● TASK ITEM
Below are several entries. Transcribe exactly those lines that fall from the one with "- [🖥️ Chapter" through the one with "- [Memory Access", end lines included.
*** TASK INPUTS Section Begins ***
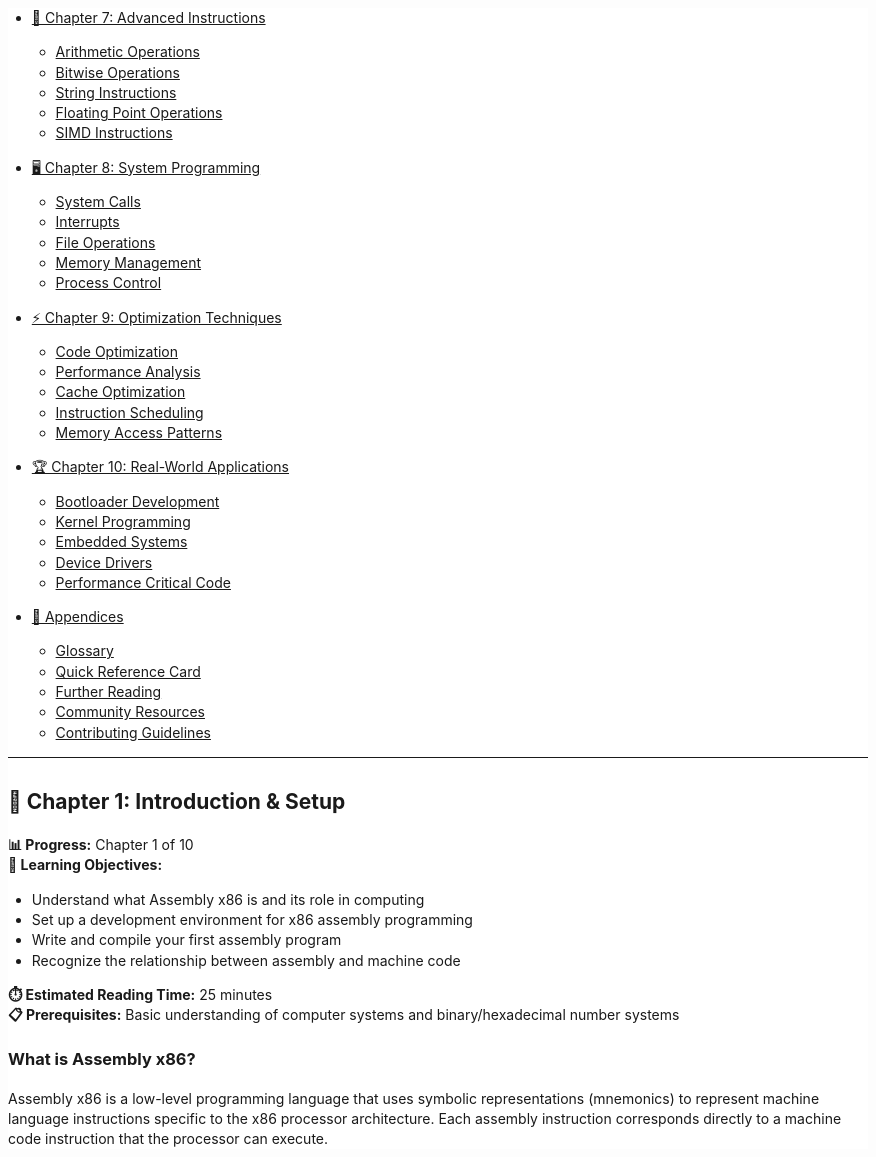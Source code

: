 - [🎯 Chapter 7: Advanced Instructions](#-chapter-7-advanced-instructions)
  - [Arithmetic Operations](#arithmetic-operations)
  - [Bitwise Operations](#bitwise-operations)
  - [String Instructions](#string-instructions)
  - [Floating Point Operations](#floating-point-operations)
  - [SIMD Instructions](#simd-instructions)

- [🖥️ Chapter 8: System Programming](#️-chapter-8-system-programming)
  - [System Calls](#system-calls)
  - [Interrupts](#interrupts)
  - [File Operations](#file-operations)
  - [Memory Management](#memory-management)
  - [Process Control](#process-control)

- [⚡ Chapter 9: Optimization Techniques](#-chapter-9-optimization-techniques)
  - [Code Optimization](#code-optimization)
  - [Performance Analysis](#performance-analysis)
  - [Cache Optimization](#cache-optimization)
  - [Instruction Scheduling](#instruction-scheduling)
  - [Memory Access Patterns](#memory-access-patterns)

- [🏆 Chapter 10: Real-World Applications](#-chapter-10-real-world-applications)
  - [Bootloader Development](#bootloader-development)
  - [Kernel Programming](#kernel-programming)
  - [Embedded Systems](#embedded-systems)
  - [Device Drivers](#device-drivers)
  - [Performance Critical Code](#performance-critical-code)

- [📖 Appendices](#-appendices)
  - [Glossary](#glossary)
  - [Quick Reference Card](#quick-reference-card)
  - [Further Reading](#further-reading)
  - [Community Resources](#community-resources)
  - [Contributing Guidelines](#contributing-guidelines)

---

## 🚀 Chapter 1: Introduction & Setup

**📊 Progress:** Chapter 1 of 10  
**🎯 Learning Objectives:**
- Understand what Assembly x86 is and its role in computing
- Set up a development environment for x86 assembly programming
- Write and compile your first assembly program
- Recognize the relationship between assembly and machine code

**⏱️ Estimated Reading Time:** 25 minutes  
**📋 Prerequisites:** Basic understanding of computer systems and binary/hexadecimal number systems

### What is Assembly x86?

Assembly x86 is a low-level programming language that uses symbolic representations (mnemonics) to represent machine language instructions specific to the x86 processor architecture. Each assembly instruction corresponds directly to a machine code instruction that the processor can execute.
*** TASK INPUTS Section Ends ***
● WRITTEN ANSWER
- [🖥️ Chapter 8: System Programming](#️-chapter-8-system-programming)
  - [System Calls](#system-calls)
  - [Interrupts](#interrupts)
  - [File Operations](#file-operations)
  - [Memory Management](#memory-management)
  - [Process Control](#process-control)

- [⚡ Chapter 9: Optimization Techniques](#-chapter-9-optimization-techniques)
  - [Code Optimization](#code-optimization)
  - [Performance Analysis](#performance-analysis)
  - [Cache Optimization](#cache-optimization)
  - [Instruction Scheduling](#instruction-scheduling)
  - [Memory Access Patterns](#memory-access-patterns)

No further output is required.